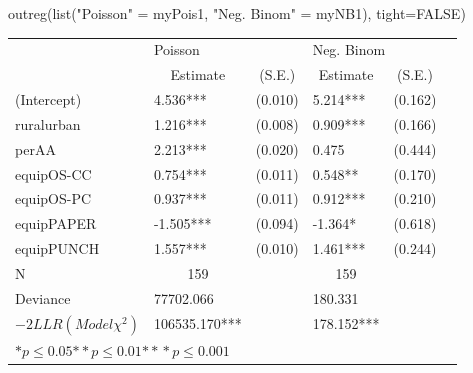 \begin{Schunk}
\begin{Sinput}
 outreg(list("Poisson" = myPois1, "Neg. Binom" = myNB1), tight=FALSE)
\end{Sinput}
\begin{tabular}{@{}l*{5}{l}@{}}
\hline
   & \multicolumn{2}{l}{Poisson}& \multicolumn{2}{l}{Neg. Binom}\tabularnewline
   & \multicolumn{1}{c}{Estimate}& \multicolumn{1}{c}{(S.E.)}& \multicolumn{1}{c}{Estimate}& \multicolumn{1}{c}{(S.E.)}\tabularnewline
 \hline
 \hline
  (Intercept)    &4.536*** &   (0.010) &5.214*** &   (0.162) \tabularnewline
  ruralurban    &1.216*** &   (0.008) &0.909*** &   (0.166) \tabularnewline
  perAA    &2.213*** &   (0.020) &0.475 &   (0.444) \tabularnewline
  equipOS-CC    &0.754*** &   (0.011) &0.548** &   (0.170) \tabularnewline
  equipOS-PC    &0.937*** &   (0.011) &0.912*** &   (0.210) \tabularnewline
  equipPAPER    &-1.505*** &   (0.094) &-1.364* &   (0.618) \tabularnewline
  equipPUNCH    &1.557*** &   (0.010) &1.461*** &   (0.244) \tabularnewline
 \hline
 N& \multicolumn{1}{c}{159} && \multicolumn{1}{c}{159} & \tabularnewline
    Deviance        &77702.066         &&180.331         & \tabularnewline
 $-2LLR (Model \chi^2)$  &   106535.170*** &   &   178.152*** &   \tabularnewline
 \hline
\hline
 
 \multicolumn{5}{l}{${*  p}\le 0.05$${*\!\!*  p}\le 0.01$${*\!\!*\!\!*  p}\le 0.001$}\tabularnewline
 \end{tabular}\end{Schunk}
★ ★ ★
ASSIGNMENT:
Please return all of the entries word for word, excluding the pictures.

SOLVED PROBLEM:
 \begin{Schunk}
\begin{Sinput}
 outreg(list("Poisson" = myPois1, "Neg. Binom" = myNB1), tight=FALSE)
\end{Sinput}
\begin{tabular}{@{}l*{5}{l}@{}}
\hline
   & \multicolumn{2}{l}{Poisson}& \multicolumn{2}{l}{Neg. Binom}\tabularnewline
   & \multicolumn{1}{c}{Estimate}& \multicolumn{1}{c}{(S.E.)}& \multicolumn{1}{c}{Estimate}& \multicolumn{1}{c}{(S.E.)}\tabularnewline
 \hline
 \hline
  (Intercept)    &4.536*** &   (0.010) &5.214*** &   (0.162) \tabularnewline
  ruralurban    &1.216*** &   (0.008) &0.909*** &   (0.166) \tabularnewline
  perAA    &2.213*** &   (0.020) &0.475 &   (0.444) \tabularnewline
  equipOS-CC    &0.754*** &   (0.011) &0.548** &   (0.170) \tabularnewline
  equipOS-PC    &0.937*** &   (0.011) &0.912*** &   (0.210) \tabularnewline
  equipPAPER    &-1.505*** &   (0.094) &-1.364* &   (0.618) \tabularnewline
  equipPUNCH    &1.557*** &   (0.010) &1.461*** &   (0.244) \tabularnewline
 \hline
 N& \multicolumn{1}{c}{159} && \multicolumn{1}{c}{159} & \tabularnewline
    Deviance        &77702.066         &&180.331         & \tabularnewline
 $-2LLR (Model \chi^2)$  &   106535.170*** &   &   178.152*** &   \tabularnewline
 \hline
\hline
 
 \multicolumn{5}{l}{${*  p}\le 0.05$${*\!\!*  p}\le 0.01$${*\!\!*\!\!*  p}\le 0.001$}\tabularnewline
 \end{tabular}\end{Schunk}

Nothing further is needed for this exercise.